**Work order:**
I'd like every line from the material below that has "Eventable" in it.
Material for this task Block Start
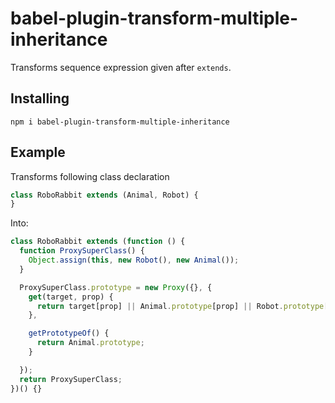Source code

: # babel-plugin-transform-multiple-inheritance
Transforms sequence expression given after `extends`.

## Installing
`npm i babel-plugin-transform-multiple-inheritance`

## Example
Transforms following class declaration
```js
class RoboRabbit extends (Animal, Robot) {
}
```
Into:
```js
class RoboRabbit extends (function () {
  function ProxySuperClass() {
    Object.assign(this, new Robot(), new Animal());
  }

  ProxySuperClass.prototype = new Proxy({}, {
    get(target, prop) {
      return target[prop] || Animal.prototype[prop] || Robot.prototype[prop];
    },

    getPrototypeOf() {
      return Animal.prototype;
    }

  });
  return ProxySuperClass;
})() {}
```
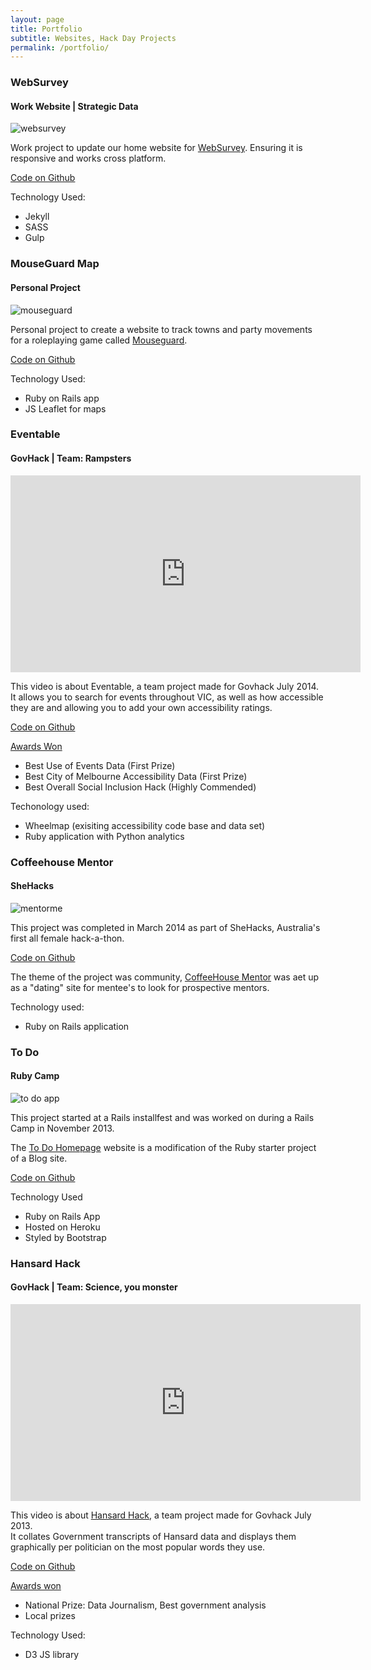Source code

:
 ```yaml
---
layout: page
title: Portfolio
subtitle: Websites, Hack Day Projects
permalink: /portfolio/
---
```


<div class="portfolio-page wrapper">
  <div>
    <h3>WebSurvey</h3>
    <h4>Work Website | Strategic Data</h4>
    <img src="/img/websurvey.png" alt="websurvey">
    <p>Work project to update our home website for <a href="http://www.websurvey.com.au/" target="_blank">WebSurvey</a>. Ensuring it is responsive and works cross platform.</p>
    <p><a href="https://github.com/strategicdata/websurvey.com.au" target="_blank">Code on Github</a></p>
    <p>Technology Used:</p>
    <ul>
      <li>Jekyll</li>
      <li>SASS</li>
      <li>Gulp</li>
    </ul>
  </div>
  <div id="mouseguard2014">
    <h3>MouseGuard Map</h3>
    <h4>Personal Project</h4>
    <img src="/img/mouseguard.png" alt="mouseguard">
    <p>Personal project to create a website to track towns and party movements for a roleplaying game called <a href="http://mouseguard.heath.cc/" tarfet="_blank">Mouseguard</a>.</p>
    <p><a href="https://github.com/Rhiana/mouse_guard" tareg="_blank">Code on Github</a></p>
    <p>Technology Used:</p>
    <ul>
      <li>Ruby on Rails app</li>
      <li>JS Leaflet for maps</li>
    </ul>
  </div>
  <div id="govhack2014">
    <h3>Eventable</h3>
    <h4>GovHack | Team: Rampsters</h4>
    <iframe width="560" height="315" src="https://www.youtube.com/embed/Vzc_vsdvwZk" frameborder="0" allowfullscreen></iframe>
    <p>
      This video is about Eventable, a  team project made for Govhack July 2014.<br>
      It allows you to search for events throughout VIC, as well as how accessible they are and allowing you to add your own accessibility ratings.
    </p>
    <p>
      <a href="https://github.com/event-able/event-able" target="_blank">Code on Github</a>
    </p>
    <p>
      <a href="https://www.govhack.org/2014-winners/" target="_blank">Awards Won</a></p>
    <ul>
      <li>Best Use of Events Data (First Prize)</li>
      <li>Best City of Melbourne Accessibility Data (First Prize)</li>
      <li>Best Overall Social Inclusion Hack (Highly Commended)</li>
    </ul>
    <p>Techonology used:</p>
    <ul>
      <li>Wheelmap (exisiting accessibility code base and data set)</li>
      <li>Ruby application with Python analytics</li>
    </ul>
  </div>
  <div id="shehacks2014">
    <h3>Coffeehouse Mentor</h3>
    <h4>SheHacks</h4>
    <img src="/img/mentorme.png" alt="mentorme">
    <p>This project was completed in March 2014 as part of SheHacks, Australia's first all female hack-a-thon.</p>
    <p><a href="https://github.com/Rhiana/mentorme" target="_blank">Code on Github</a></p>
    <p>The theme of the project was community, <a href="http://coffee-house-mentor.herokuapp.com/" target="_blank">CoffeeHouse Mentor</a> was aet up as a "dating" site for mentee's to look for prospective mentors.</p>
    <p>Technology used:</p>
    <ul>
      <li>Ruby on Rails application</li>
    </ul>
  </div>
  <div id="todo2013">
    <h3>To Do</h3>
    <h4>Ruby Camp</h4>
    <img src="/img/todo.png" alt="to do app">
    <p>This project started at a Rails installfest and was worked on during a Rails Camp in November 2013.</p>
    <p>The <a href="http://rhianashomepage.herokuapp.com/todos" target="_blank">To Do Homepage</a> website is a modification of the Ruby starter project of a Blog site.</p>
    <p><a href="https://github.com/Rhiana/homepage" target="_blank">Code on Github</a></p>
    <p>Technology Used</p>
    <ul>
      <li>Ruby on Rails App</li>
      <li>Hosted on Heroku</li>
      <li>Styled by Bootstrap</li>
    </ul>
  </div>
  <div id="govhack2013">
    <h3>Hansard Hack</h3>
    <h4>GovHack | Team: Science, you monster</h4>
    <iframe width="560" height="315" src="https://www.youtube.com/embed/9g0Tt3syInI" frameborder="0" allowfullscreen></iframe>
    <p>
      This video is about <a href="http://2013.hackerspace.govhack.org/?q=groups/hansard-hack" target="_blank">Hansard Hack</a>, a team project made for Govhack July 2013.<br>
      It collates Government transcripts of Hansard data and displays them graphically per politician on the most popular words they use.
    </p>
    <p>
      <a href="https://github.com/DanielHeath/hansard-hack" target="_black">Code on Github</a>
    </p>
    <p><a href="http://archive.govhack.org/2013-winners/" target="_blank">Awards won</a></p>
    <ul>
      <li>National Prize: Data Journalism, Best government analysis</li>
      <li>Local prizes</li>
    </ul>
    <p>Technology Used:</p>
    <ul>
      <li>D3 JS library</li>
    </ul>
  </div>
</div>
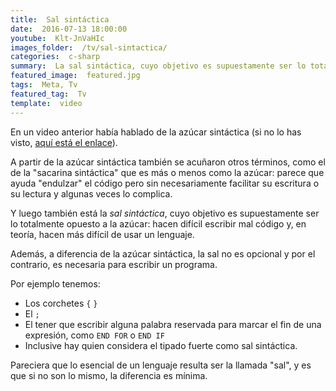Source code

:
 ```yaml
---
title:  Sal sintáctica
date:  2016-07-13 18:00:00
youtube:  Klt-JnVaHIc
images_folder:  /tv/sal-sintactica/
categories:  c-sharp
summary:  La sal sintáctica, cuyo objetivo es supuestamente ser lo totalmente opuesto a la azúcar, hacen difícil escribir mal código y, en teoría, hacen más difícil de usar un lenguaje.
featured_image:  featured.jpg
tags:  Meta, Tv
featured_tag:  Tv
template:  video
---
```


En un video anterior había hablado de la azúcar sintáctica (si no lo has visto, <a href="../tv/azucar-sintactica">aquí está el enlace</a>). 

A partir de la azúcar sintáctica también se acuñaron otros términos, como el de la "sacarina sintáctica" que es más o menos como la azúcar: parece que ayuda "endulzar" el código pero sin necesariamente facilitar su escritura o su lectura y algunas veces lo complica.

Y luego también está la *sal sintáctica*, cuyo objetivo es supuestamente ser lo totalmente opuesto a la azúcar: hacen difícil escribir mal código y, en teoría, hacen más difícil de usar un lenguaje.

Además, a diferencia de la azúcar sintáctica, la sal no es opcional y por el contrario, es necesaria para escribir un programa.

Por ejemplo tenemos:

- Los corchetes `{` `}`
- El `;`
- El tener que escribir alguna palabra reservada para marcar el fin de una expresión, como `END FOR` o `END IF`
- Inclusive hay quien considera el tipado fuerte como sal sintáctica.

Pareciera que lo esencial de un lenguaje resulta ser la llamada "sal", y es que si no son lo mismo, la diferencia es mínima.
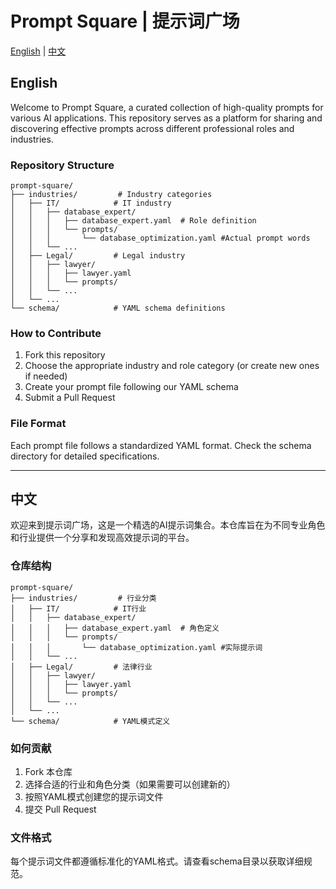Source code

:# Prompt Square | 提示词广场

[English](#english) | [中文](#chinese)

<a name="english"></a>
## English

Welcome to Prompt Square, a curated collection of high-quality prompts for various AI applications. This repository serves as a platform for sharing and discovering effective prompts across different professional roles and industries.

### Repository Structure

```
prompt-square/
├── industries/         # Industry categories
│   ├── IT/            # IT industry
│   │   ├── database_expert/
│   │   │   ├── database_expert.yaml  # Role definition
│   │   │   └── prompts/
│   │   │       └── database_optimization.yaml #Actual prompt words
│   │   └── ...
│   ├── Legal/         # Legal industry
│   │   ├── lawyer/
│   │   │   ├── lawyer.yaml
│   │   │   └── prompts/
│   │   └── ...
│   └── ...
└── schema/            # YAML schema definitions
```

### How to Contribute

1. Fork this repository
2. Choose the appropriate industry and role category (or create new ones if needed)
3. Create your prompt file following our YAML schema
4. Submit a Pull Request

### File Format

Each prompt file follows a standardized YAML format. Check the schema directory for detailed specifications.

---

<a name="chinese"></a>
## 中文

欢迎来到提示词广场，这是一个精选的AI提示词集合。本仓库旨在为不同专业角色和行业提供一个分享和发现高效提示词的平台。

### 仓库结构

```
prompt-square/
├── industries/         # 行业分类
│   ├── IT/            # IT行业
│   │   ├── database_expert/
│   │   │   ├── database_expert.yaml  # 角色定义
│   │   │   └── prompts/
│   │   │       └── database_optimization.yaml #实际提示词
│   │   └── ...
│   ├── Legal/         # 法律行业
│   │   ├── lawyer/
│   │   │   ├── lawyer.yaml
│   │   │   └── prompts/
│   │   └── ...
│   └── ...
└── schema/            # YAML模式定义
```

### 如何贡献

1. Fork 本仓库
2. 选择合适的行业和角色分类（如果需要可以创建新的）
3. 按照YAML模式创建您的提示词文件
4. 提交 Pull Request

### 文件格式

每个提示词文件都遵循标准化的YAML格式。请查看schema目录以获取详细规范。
Material for this task Block End
Material for this task Block Start
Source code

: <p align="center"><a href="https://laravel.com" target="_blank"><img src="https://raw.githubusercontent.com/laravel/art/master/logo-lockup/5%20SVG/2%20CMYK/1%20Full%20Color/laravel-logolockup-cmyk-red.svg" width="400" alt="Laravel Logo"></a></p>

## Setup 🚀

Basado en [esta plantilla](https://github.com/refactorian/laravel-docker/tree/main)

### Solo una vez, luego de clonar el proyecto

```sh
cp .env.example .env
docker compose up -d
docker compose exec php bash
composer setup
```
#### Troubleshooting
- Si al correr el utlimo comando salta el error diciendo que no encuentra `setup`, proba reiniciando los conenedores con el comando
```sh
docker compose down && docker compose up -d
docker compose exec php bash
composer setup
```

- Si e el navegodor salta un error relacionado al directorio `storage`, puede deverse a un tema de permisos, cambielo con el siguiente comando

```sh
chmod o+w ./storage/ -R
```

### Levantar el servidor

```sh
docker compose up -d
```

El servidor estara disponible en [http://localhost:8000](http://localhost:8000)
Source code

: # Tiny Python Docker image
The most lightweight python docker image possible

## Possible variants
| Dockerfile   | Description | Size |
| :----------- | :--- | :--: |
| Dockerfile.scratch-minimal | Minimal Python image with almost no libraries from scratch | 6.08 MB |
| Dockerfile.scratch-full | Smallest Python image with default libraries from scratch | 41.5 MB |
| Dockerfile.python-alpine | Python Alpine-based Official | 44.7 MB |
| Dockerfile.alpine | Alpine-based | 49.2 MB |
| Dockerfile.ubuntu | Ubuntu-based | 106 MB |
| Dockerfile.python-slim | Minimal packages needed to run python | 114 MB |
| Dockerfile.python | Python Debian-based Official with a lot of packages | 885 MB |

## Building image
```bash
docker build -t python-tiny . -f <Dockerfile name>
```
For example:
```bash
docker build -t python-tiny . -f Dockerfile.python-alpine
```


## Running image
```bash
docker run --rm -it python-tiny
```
Material for this task Block End
**Solved problem:**
    <h3>Eventable</h3>
      This video is about Eventable, a  team project made for Govhack July 2014.<br>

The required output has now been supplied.